Let $V$ be a finite-dimensional inner product space, and let $E$ be an idempotent linear operator on $V$, i.e., $E^2 = E$. Prove that E is self-adjoint if and only if $EE^* = E^*E$.
Are there any simpler answers to the question that the answers provided here Normal, idempotent operator implies self-adjointness. . Both answers seem to be correct but contain logical steps that I can't comprehend e.g $(I−E)Ex=0 \Rightarrow (I−E^∗)Ex=0 $ and $v^\ast E^\ast Ev=0 \Rightarrow Ev=0$
Suppose $E^2=E$. Then $E$ has a basis of eigenvectors with eigenvalues $0$ and $1$ because every vector can be written as $$ x = Ex + (I-E)x, $$ and $\;$ $Ex$, $(I-E)x$ $\;$ satisfies \begin{align} E(Ex)&=1\cdot Ex,\\ E(I-E)x &= 0 \cdot (I-E)x. \end{align} $E$ is selfadjoint iff these eigenspaces are mutually orthogonal, which is equivalent to the condition that $$ \langle Ex,(I-E)y\rangle=0,\;\;\; \forall x,y, \\ \iff \langle x,E^*(I-E)y\rangle = 0, \;\;\; \forall x,y, \\ \iff E^*(I-E)y=0,\;\; \forall y \\ \iff E^*(I-E) = 0 \\ \iff E^* = E^*E $$ The last condition holds iff $E^*=E^*E = (E^*E)^*=E$.
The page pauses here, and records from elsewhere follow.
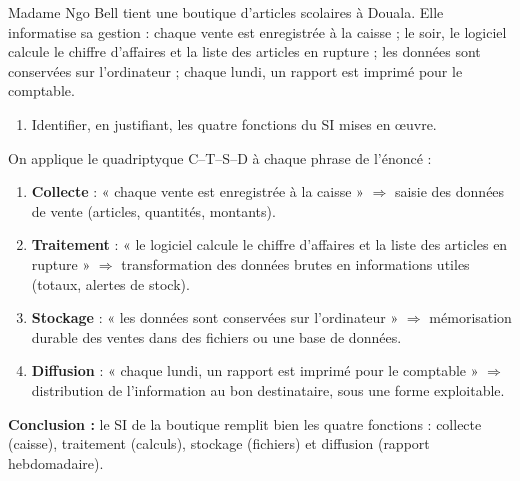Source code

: \documentclass[11pt]{article}
\begin{document}
\begin{exoresolu}
Madame Ngo Bell tient une boutique d'articles scolaires à Douala. Elle informatise sa gestion : chaque vente est enregistrée à la caisse ; le soir, le logiciel calcule le chiffre d'affaires et la liste des articles en rupture ; les données sont conservées sur l'ordinateur ; chaque lundi, un rapport est imprimé pour le comptable.
\begin{enumerate}
\item Identifier, en justifiant, les quatre fonctions du SI mises en œuvre.
\end{enumerate}
\tcblower
On applique le quadriptyque C--T--S--D à chaque phrase de l'énoncé :
\begin{enumerate}
\item \textbf{Collecte} : « chaque vente est enregistrée à la caisse » $\Rightarrow$ saisie des données de vente (articles, quantités, montants).
\item \textbf{Traitement} : « le logiciel calcule le chiffre d'affaires et la liste des articles en rupture » $\Rightarrow$ transformation des données brutes en informations utiles (totaux, alertes de stock).
\item \textbf{Stockage} : « les données sont conservées sur l'ordinateur » $\Rightarrow$ mémorisation durable des ventes dans des fichiers ou une base de données.
\item \textbf{Diffusion} : « chaque lundi, un rapport est imprimé pour le comptable » $\Rightarrow$ distribution de l'information au bon destinataire, sous une forme exploitable.
\end{enumerate}
\textbf{Conclusion :} le SI de la boutique remplit bien les quatre fonctions : collecte (caisse), traitement (calculs), stockage (fichiers) et diffusion (rapport hebdomadaire).
\end{exoresolu}
\end{document}

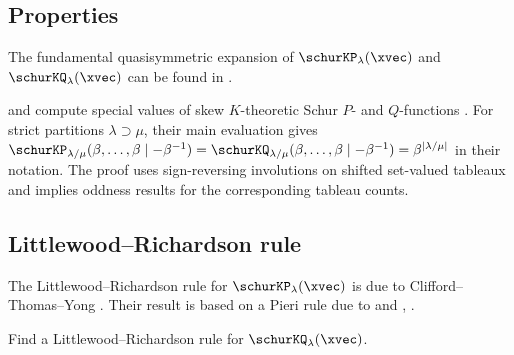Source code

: \subsection[schurKPQProps]{Properties}

The fundamental quasisymmetric expansion of $\schurKP_{\lambda}(\xvec)$
and $\schurKQ_{\lambda}(\xvec)$ can be found in \cite{HamakerKeilthyPatriasWebsterZhangZhou2017}.

 and  compute special values
of skew $K$-theoretic Schur $P$- and $Q$-functions
\cite{NobukawaShimazaki2024x}.  For strict partitions $\lambda \supset \mu$,
their main evaluation gives
$\schurKP_{\lambda/\mu}(\beta,\dotsc,\beta\mid -\beta^{-1})
= \schurKQ_{\lambda/\mu}(\beta,\dotsc,\beta\mid -\beta^{-1})
= \beta^{|\lambda/\mu|}$ in their notation.  The proof uses sign-reversing
involutions on shifted set-valued tableaux and implies oddness results for the
corresponding tableau counts.


\subsection[schurKPQLRRule]{Littlewood--Richardson rule}

The Littlewood--Richardson rule for $\schurKP_{\lambda}(\xvec)$ is due to 
Clifford--Thomas--Yong \cite{CliffordThomasYong2014}.
Their result is based on a Pieri rule due to  and , \cite{BuchRavikumar2012}.

\begin{problem}
Find a Littlewood--Richardson rule for $\schurKQ_{\lambda}(\xvec)$.
\end{problem}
Suppose $E$ is self-adjoint then $E=E^*$, So $EE^*=E^2=E^*E$. Now suppose conversely that $EE^*=E^*E$ then, $<EE^*(v),E^*E(v)> = <EE^*(v),E(v)>$ and also $$<E^*E(v),EE^*(v)> = <E(v),EE^*(v)> = <E^*E(v), E^*(v)>$$ and hence from these two equations that are true for all $v$ in $V$. We get $E^*(v)=E(v)$ for all $v$ belong to $V$ that is, $E$ is self adjoint.